The last weeks have witnessed long-standing temperature records tumbling repeatedly by repeated heat waves in Ireland and the UK making it hard to deny the reality of climate change. Across the EU authorities have had to deal with melted tarmac and buckled rail tracks and estimate 10,000 ‘excess deaths’ occurred as a result.
Met offices and climate scientists have said these are not a random act of nature but a direct consequence of climate change. The super El-Nino weather event declared earlier this year was expected to give rise to heat waves in the northern hemisphere but its effects are far from over. Temperatures in the east Pacific ocean continue to surge.
Aside from their scientific cause, these heat waves are emblematic of the crisis in capitalism. A system with an insatiable need to burn fossil fuels to generate ever more profit is poisoning the climate and creating extreme weather events that spare no one but which hit hardest the poorest and most vulnerable.
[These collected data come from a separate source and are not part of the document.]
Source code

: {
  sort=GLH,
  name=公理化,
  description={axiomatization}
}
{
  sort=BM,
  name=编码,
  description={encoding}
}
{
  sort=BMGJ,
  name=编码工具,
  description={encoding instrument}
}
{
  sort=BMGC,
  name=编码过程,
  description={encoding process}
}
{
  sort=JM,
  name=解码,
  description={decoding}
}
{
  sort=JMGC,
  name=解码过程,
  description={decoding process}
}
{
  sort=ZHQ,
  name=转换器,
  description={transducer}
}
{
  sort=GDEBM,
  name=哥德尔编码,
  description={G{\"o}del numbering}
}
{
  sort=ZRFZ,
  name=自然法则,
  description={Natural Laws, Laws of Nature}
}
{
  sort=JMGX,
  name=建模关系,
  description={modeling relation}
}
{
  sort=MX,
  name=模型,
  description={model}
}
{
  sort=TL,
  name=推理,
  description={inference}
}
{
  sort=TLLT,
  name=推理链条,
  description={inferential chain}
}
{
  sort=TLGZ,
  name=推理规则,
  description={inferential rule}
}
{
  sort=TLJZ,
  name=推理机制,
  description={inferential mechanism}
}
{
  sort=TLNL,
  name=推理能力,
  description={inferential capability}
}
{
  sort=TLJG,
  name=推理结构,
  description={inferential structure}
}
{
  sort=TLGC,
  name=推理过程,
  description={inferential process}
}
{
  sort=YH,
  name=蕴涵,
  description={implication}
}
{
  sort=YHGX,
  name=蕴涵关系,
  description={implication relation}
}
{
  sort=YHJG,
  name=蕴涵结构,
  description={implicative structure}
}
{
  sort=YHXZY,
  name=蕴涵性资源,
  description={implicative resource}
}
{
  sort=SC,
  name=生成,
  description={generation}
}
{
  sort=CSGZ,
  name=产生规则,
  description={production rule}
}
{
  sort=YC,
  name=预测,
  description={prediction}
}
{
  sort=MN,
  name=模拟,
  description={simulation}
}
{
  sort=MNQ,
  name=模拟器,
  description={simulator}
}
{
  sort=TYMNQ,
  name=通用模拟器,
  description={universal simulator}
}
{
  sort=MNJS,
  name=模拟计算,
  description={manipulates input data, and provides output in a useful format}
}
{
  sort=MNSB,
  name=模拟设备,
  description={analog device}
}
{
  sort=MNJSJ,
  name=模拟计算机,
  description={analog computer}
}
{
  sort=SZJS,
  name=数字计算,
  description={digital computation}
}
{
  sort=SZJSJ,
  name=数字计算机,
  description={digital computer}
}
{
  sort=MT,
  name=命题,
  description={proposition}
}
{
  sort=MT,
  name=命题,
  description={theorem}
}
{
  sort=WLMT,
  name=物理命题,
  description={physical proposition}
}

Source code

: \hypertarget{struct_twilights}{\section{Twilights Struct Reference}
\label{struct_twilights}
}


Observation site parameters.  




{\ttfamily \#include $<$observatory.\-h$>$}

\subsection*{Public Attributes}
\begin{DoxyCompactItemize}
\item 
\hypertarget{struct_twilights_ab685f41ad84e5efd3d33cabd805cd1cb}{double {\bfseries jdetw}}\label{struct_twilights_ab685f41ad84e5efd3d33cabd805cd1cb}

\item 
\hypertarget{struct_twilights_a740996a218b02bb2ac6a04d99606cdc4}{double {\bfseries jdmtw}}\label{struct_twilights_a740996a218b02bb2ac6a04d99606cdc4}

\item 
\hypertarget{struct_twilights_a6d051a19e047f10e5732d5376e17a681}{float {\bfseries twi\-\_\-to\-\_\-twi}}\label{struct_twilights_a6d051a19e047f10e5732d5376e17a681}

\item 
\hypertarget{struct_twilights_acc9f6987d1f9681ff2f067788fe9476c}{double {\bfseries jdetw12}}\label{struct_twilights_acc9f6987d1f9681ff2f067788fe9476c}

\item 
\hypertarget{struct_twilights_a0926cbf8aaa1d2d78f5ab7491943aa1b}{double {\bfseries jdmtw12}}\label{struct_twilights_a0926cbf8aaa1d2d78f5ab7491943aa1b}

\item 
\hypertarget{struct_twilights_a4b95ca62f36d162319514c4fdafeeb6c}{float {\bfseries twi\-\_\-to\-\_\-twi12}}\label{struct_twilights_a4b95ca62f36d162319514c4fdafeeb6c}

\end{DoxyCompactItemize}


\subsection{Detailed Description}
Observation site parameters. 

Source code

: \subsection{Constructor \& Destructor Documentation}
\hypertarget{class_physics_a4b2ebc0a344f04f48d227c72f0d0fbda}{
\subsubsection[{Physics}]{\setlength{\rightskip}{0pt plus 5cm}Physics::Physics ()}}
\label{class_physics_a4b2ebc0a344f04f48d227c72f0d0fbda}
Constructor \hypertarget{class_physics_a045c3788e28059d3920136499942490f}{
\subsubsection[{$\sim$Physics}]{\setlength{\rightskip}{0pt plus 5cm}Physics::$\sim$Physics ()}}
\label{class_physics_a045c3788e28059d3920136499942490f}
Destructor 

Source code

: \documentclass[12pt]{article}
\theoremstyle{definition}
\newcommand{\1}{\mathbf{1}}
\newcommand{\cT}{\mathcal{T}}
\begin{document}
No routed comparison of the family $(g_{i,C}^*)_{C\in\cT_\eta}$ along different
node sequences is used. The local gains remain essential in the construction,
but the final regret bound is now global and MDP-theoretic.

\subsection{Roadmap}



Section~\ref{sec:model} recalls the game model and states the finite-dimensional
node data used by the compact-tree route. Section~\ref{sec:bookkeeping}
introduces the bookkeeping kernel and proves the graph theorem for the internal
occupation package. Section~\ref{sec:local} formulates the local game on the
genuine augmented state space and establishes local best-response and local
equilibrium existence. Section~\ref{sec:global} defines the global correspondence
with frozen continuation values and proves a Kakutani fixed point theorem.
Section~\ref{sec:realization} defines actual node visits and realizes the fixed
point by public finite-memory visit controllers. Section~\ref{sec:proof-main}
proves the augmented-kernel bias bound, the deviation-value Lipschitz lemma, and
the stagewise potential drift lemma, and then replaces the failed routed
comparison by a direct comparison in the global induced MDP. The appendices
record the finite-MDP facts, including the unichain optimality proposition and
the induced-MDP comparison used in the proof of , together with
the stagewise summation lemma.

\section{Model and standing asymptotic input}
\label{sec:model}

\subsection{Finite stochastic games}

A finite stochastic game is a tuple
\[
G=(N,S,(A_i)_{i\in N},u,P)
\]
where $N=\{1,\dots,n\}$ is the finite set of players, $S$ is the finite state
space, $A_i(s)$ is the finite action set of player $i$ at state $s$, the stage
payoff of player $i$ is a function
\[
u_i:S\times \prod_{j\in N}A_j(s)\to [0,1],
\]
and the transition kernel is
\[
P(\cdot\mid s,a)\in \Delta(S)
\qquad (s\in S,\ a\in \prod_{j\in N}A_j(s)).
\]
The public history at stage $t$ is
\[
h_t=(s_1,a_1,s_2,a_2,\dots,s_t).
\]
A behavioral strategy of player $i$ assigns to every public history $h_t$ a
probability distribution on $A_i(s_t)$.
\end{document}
Environmental crisis – the legacy of capitalism
For centuries, the bourgeois class built their wealth on primitive accumulation from domestic theft and indenture as well as superprofits from colonies and slavery. They continue to profit from the modern and globalised industrial and financialised economy. At every step of the way, has been industrial-scale extraction and burning of carbon creating the most rapid increase in greenhouse gas concentrations in earth’s history.
The solutions offered by the capitalist class to a problem they created are, of course, no solution.
The last twenty years have witnessed countless international agreements and conferences to discuss and plan for carbon credit markets, green-washing schemes like carbon offsets and green finance and the roll out of ‘climate plans’ without no input from the workers whose lives will be affected by them. The rise of the far-right and the breakdown of the old international order have added outright withdrawal from climate agreements, delays and even retreat from net zero commitments to the mix.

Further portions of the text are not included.